======== Exercise inputs ========
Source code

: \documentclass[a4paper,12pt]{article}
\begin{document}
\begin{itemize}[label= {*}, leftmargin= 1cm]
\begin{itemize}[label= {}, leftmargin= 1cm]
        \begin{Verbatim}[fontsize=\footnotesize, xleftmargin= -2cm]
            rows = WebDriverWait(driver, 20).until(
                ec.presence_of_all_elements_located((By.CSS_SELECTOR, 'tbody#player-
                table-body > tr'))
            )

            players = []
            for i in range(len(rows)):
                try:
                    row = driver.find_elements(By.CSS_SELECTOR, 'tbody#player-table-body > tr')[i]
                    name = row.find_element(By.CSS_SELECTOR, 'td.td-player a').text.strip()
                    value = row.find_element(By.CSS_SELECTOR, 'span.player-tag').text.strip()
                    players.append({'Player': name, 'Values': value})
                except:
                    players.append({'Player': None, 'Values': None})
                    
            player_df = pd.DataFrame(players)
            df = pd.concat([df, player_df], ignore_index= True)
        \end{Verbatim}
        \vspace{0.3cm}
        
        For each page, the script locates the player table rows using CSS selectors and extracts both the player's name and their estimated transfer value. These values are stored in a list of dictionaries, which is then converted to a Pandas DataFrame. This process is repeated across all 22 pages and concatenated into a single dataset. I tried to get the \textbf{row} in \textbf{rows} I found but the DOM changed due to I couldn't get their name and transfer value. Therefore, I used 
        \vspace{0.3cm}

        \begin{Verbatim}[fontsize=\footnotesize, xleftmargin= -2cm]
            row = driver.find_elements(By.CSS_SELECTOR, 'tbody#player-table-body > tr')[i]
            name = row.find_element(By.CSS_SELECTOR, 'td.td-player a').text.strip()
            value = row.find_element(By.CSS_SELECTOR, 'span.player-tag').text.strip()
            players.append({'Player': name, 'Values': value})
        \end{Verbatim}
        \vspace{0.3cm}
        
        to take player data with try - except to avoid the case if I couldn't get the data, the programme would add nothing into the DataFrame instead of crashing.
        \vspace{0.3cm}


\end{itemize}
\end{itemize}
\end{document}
========
● **What the exercise asks**:
Reproduce all the data word for word.

● **Answer space**:
Source code

: \documentclass[a4paper,12pt]{article}
\begin{document}
\begin{itemize}[label= {*}, leftmargin= 1cm]
\begin{itemize}[label= {}, leftmargin= 1cm]
        \begin{Verbatim}[fontsize=\footnotesize, xleftmargin= -2cm]
            rows = WebDriverWait(driver, 20).until(
                ec.presence_of_all_elements_located((By.CSS_SELECTOR, 'tbody#player-
                table-body > tr'))
            )

            players = []
            for i in range(len(rows)):
                try:
                    row = driver.find_elements(By.CSS_SELECTOR, 'tbody#player-table-body > tr')[i]
                    name = row.find_element(By.CSS_SELECTOR, 'td.td-player a').text.strip()
                    value = row.find_element(By.CSS_SELECTOR, 'span.player-tag').text.strip()
                    players.append({'Player': name, 'Values': value})
                except:
                    players.append({'Player': None, 'Values': None})
                    
            player_df = pd.DataFrame(players)
            df = pd.concat([df, player_df], ignore_index= True)
        \end{Verbatim}
        \vspace{0.3cm}
        
        For each page, the script locates the player table rows using CSS selectors and extracts both the player's name and their estimated transfer value. These values are stored in a list of dictionaries, which is then converted to a Pandas DataFrame. This process is repeated across all 22 pages and concatenated into a single dataset. I tried to get the \textbf{row} in \textbf{rows} I found but the DOM changed due to I couldn't get their name and transfer value. Therefore, I used 
        \vspace{0.3cm}

        \begin{Verbatim}[fontsize=\footnotesize, xleftmargin= -2cm]
            row = driver.find_elements(By.CSS_SELECTOR, 'tbody#player-table-body > tr')[i]
            name = row.find_element(By.CSS_SELECTOR, 'td.td-player a').text.strip()
            value = row.find_element(By.CSS_SELECTOR, 'span.player-tag').text.strip()
            players.append({'Player': name, 'Values': value})
        \end{Verbatim}
        \vspace{0.3cm}
        
        to take player data with try - except to avoid the case if I couldn't get the data, the programme would add nothing into the DataFrame instead of crashing.
        \vspace{0.3cm}


\end{itemize}
\end{itemize}
\end{document}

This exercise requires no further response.